The aim of this repository is to compare the performance of several different learning algorithms tasked with classifying a set of handwritten digits and determine if they are even or odd. The training and testing sets used are found in the data-folder.
See Kaggle for more information on the problem: http://www.kaggle.com/c/digit-recognizer
The following machine learning methods are implemented and compared:
- Tree-based Methods
- Classification Trees
- Random Forest
- Bagging
- Boosting
- Nearest Neighbors
- K Nearest Neighbors
- Support Vector Machines
- Neural Networks
- Artificial Neural Networks (ANN)
- Convolutional Neural Networks (CNN)
Each technique is evaluated in the following manner:
1. Splitting data into training/testing sets
The training set will be divided into a training set (80%) and a test set (20%). The test set will not be used in the training process, and is only there to evaluate the finally chosen hypothesis. If required, 20% of the training data will be extracted to form a validation set.
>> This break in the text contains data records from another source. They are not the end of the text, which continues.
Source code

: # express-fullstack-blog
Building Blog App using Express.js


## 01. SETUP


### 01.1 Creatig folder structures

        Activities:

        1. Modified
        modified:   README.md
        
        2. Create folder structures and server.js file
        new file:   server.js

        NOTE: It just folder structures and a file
2. Finding the optimal parameters using validation
Some form of validation will be used to choose the optimal parameters for each model. Parameters can be regularization factors, learning rates, required complexities etc. The validation will most often be in the form of 10-fold Cross Validation, OOB error, otherwise own validation sets. The model with the optimal parameters is chosen with respect to Eval(h), and the model with the best parameters is denoted g∗ for each method.
3. Evaluating the best model on the test set
The best hypothesis, g∗, will then be evaluated on the test set and produce Eout(g∗). The value of Eout(g∗) is what will rank the different machine learning methods to each other. The lower Eout(g∗), the better.